Directions: Note each line in the data holding the string "dictionary" and report it.

Input records:
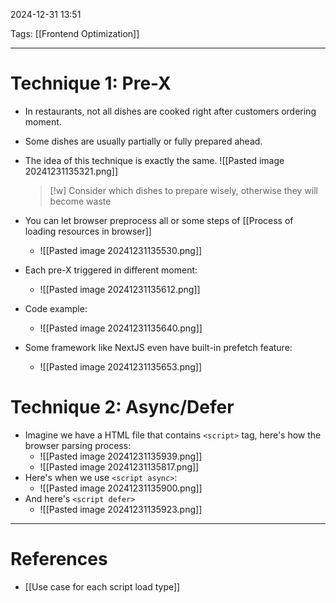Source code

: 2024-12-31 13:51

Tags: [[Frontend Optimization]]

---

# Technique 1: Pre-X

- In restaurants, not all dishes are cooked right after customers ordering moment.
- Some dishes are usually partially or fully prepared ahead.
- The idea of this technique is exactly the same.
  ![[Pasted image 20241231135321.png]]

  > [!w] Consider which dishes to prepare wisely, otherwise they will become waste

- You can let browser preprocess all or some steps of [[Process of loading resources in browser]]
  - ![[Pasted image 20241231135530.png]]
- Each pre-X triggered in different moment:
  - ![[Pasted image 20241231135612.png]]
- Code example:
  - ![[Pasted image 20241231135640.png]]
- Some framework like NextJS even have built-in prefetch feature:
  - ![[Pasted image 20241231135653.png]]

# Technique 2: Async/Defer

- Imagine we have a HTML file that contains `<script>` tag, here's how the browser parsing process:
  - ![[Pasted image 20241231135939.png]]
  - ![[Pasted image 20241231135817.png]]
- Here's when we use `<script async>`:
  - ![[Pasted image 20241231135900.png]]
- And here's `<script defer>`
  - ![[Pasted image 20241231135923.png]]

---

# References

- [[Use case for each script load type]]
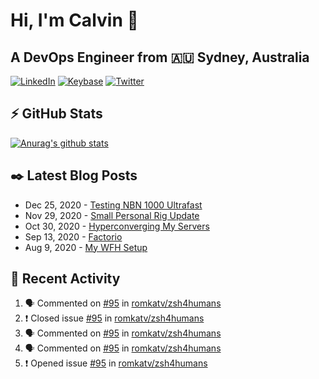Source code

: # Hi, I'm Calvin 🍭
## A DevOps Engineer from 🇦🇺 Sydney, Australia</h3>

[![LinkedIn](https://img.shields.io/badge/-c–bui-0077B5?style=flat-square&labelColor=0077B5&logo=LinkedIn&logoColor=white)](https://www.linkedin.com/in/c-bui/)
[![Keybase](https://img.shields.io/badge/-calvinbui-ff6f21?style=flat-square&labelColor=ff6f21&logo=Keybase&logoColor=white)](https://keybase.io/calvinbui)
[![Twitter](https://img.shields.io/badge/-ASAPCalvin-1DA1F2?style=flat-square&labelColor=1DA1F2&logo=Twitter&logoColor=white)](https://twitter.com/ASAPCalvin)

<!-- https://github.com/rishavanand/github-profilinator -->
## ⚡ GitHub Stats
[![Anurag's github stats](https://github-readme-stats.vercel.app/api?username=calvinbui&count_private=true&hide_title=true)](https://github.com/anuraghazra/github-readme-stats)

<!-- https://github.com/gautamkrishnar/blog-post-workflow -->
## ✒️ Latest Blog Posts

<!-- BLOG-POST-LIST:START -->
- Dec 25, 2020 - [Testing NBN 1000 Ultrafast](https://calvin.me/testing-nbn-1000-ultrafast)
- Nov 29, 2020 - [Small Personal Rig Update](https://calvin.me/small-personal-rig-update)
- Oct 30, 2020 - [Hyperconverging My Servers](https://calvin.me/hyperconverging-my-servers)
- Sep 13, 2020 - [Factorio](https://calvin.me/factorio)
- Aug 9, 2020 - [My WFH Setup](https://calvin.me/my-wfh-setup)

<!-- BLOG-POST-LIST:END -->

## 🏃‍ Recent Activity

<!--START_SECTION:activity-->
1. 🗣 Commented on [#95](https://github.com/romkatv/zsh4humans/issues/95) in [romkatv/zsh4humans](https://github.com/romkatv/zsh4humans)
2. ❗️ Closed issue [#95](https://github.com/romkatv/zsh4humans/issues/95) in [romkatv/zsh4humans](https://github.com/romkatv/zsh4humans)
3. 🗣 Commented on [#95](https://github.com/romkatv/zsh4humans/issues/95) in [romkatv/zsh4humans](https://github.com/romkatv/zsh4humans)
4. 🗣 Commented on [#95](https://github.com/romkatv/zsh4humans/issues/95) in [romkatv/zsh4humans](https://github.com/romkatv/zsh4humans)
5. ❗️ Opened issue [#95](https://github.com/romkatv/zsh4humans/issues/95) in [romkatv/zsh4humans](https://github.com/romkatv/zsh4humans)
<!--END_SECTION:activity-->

---

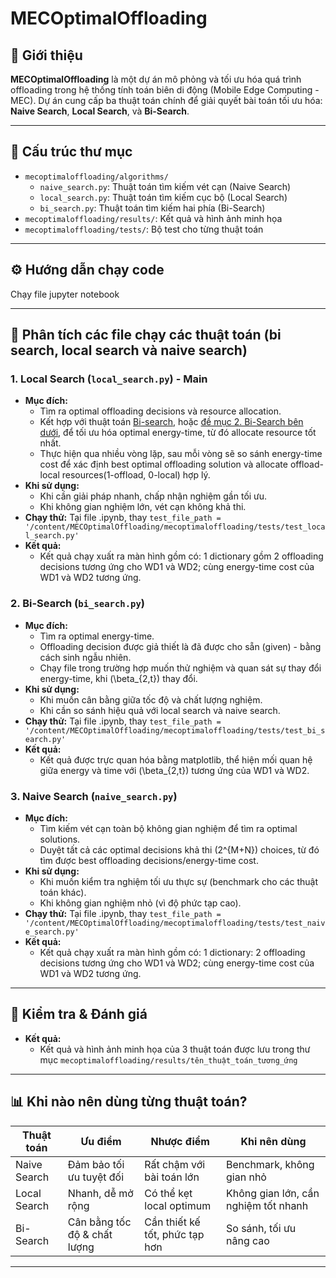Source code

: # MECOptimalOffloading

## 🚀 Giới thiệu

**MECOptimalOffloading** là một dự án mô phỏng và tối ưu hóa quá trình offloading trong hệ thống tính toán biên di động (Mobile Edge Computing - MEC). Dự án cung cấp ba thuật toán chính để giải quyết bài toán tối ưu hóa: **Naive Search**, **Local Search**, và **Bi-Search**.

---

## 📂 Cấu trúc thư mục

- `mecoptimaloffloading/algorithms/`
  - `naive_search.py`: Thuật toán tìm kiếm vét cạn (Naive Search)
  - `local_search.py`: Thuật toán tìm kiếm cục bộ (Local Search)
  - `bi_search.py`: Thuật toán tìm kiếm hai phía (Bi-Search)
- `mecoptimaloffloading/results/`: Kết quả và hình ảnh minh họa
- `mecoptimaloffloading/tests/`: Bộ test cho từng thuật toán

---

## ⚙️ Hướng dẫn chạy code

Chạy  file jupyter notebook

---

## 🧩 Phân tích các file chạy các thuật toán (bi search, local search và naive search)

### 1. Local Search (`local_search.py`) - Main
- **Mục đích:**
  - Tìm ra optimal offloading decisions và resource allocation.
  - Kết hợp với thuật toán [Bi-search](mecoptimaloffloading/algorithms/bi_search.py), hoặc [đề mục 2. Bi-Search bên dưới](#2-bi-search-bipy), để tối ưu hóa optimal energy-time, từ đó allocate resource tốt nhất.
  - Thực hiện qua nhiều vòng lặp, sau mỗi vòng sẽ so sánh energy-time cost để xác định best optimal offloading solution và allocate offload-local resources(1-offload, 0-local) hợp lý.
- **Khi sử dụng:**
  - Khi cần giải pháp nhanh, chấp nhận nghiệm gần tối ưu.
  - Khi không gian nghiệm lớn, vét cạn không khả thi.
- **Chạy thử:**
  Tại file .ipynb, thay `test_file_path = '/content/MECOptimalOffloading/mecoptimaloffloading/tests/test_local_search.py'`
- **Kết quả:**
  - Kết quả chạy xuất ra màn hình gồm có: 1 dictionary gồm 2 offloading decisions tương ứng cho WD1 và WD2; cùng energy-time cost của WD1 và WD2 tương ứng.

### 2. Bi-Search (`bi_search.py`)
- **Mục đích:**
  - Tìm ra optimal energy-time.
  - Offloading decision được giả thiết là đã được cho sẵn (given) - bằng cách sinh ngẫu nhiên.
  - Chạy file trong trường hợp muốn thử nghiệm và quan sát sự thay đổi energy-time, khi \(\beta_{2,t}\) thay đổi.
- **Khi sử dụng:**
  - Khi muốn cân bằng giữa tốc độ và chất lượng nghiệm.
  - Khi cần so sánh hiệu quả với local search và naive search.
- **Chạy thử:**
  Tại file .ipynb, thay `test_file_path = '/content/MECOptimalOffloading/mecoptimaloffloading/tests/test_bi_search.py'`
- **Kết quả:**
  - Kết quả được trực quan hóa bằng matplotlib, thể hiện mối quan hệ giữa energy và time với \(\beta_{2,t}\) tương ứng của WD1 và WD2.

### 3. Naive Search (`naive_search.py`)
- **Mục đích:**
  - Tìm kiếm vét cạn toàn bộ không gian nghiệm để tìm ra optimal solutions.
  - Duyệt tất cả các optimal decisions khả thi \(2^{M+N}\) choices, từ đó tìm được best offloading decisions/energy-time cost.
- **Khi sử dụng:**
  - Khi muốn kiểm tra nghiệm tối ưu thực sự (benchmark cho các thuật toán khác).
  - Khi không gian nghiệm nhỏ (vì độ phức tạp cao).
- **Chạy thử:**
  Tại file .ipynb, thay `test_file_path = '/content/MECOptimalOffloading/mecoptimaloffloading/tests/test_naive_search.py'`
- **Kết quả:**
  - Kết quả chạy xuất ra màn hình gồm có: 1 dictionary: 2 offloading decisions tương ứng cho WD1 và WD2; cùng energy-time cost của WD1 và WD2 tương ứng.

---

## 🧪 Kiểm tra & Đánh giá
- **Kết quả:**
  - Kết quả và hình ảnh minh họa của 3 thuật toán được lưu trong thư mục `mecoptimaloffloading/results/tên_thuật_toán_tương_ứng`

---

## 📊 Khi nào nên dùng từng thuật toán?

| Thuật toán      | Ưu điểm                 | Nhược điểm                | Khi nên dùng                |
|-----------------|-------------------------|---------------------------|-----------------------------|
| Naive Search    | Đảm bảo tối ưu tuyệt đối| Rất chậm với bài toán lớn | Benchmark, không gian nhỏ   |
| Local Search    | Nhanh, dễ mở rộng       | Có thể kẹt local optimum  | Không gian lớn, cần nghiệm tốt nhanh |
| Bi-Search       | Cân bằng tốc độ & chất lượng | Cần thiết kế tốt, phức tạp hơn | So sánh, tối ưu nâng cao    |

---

Output for this task:
  - Kết quả chạy xuất ra màn hình gồm có: 1 dictionary gồm 2 offloading decisions tương ứng cho WD1 và WD2; cùng energy-time cost của WD1 và WD2 tương ứng.
  - Kết quả chạy xuất ra màn hình gồm có: 1 dictionary: 2 offloading decisions tương ứng cho WD1 và WD2; cùng energy-time cost của WD1 và WD2 tương ứng.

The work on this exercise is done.